What I would want to know and get from vendors part II: Nvidia

Posted on 06:43 by Unknown
1. Access to WGL_DX_interop OpenGL extension documentation and headers: this extension is shipping since late August in NVIDIA drivers and is very powerful as it provides a fast path between OpenGL and DirectX (interop) so stuff from one API can be seen by other with no host interaction (I mean no transfers to host as I currently needed).. it was talked at GTC 09 but spec was not released..
Also can you say a expected time of when it will be avaiable for Windows Vista/7 users since it's only avaiable on XP currently..
you may think what that could add to the mix at least two/three things:
*Access to GPU video decode (DXVA) and feed that to OpenCL with lowest overhead..
Nvidia can tell us they have CUVID with OpenGL support but assuming someday ATI supports similar extension we can have a crossvendor code path via DXVA..
*Access to current state of the art efficient fluid rendering is currently shipped as a library part of Physx Screen Saver source code..
This accepts only Direct3D interface so accessing for OpenGL needs some interop if wanting to be done efficiently..
*Accessing Direct3D 11 functionality like tesselation from OpenGL .. interchanging tesselated stuff to OpenGL all in GPU mem..

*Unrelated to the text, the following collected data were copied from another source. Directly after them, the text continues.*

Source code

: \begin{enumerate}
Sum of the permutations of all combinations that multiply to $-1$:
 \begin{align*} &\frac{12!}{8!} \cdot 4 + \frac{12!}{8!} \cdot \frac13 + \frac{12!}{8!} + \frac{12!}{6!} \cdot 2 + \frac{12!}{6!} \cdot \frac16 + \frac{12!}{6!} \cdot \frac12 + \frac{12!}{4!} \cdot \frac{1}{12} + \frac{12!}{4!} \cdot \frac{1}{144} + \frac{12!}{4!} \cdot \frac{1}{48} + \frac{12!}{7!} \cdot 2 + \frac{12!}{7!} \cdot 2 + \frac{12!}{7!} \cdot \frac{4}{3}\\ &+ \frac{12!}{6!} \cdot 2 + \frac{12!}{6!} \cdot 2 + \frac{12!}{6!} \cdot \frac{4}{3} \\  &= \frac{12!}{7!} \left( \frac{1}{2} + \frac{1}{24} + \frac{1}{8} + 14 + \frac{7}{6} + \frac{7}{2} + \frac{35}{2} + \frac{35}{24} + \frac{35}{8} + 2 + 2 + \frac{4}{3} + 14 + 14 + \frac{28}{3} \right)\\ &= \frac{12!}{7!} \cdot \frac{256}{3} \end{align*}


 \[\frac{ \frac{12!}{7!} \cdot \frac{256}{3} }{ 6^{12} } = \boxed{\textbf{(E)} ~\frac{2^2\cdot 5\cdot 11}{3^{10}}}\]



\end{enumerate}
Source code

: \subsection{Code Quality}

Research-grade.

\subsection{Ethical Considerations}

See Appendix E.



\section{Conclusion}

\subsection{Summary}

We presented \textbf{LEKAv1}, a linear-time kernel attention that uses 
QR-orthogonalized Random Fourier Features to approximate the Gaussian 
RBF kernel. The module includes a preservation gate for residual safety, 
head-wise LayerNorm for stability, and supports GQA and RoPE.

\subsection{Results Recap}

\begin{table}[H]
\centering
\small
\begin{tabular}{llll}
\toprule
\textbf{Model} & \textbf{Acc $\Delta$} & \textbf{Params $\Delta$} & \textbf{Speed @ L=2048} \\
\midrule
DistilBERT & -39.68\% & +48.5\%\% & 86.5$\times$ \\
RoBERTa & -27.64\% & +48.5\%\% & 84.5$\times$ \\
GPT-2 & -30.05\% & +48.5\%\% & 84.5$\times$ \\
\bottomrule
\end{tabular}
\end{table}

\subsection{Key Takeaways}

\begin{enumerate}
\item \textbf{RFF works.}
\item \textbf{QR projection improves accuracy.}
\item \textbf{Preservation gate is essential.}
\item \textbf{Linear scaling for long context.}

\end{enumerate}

2.Access to NVAPI NDA SDK: this could enable a killer feature.. since I think since 195 Nvidia drivers NVAPI has the capability of getting GPU load and memory bus load and video decoding unit load (think Bluray GPU decode).. (only GT200 and higher and 190xx)
This is used in GPU-z 0.38 so at least some developer has access to this functionality.. I think GPU-z uses NVAPI..
NVAPI public doesn't expose this..
I think this API allows access to 3D Vision internals stuff.. (see below..)
I have tried to get access but you need to be in Nvidia Registered Developer program.. I have tried many times to sign up but I get no response.. this presumably allows to get also access to latest driver builds..

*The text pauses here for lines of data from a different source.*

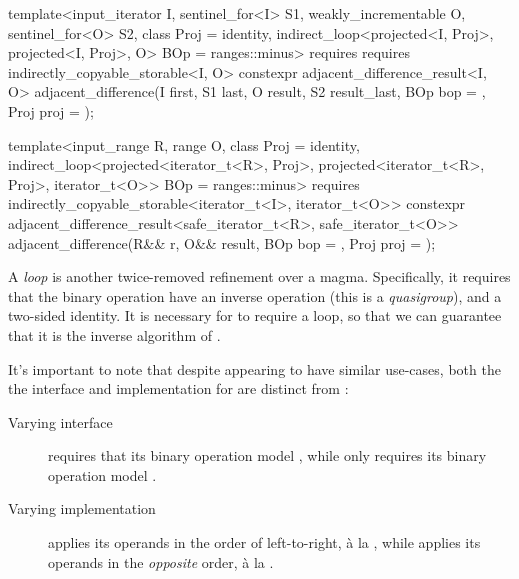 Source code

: \begin{itemdecl}
template<input_iterator I, sentinel_for<I> S1, weakly_incrementable O, sentinel_for<O> S2,
         class Proj = identity,
         indirect_loop<projected<I, Proj>, projected<I, Proj>, O> BOp = ranges::minus>
  requires requires indirectly_copyable_storable<I, O>
constexpr adjacent_difference_result<I, O>
  adjacent_difference(I first, S1 last, O result, S2 result_last, BOp bop = {}, Proj proj = {});

template<input_range R, range O, class Proj = identity,
         indirect_loop<projected<iterator_t<R>, Proj>,
                       projected<iterator_t<R>, Proj>,
                       iterator_t<O>> BOp = ranges::minus>
  requires indirectly_copyable_storable<iterator_t<I>, iterator_t<O>>
constexpr adjacent_difference_result<safe_iterator_t<R>, safe_iterator_t<O>>
  adjacent_difference(R&& r, O&& result, BOp bop = {}, Proj proj = {});
\end{itemdecl}
\begin{itemdescr}
   \pnum
   A \textit{loop} is another twice-removed refinement over a magma. Specifically, it requires that
   the binary operation have an inverse operation (this is a
   \textit{quasigroup}\cite{wikipedia_quasigroup}), and a two-sided identity. It is necessary for
    to require a loop, so that we can guarantee that it is the inverse
   algorithm of .

   It's important to note that despite appearing to have similar use-cases, both the the interface
   and implementation for  are distinct from
   :

   \begin{description}
      \item[Varying interface]
          requires that its binary operation model
         , while  only
         requires its binary operation model
         .
      \item[Varying implementation]
          applies its operands in the order of left-to-right, \`{a} la
         , while  applies its operands in the
         \textit{opposite} order, \`{a} la .
   \end{description}
\end{itemdescr}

3. Access to Nexus GPU debugger beta ->released
( Doing GPGPU stuff could be done a lot easier with a GPU debugger.. Nexus was scheduled to get released in beta in October.. I have signed to the beta program but I get no response other than in late October that in two weeks we would get the beta build.. )

4.CUVENC lib headers and documentation: For having GPU video encoding.. Nvidia ships in standard drivers similar to CUVID library CUVENC library for accessing GPU hardware encoding and it's used by a lot of commercial video encoders with CUDA support.. in fact all are using this library..
the problem is that it is only exposed to partners I think.. it's not public.. I think now Windows 7 we have Windows MFT library for accessing GPU video encoding I have to test it..

5.Access to documentation about Fermi OpenGL Direct3D 11 like extensions: there is some info in GTC presentation but still no headers or things for working on "it" for real..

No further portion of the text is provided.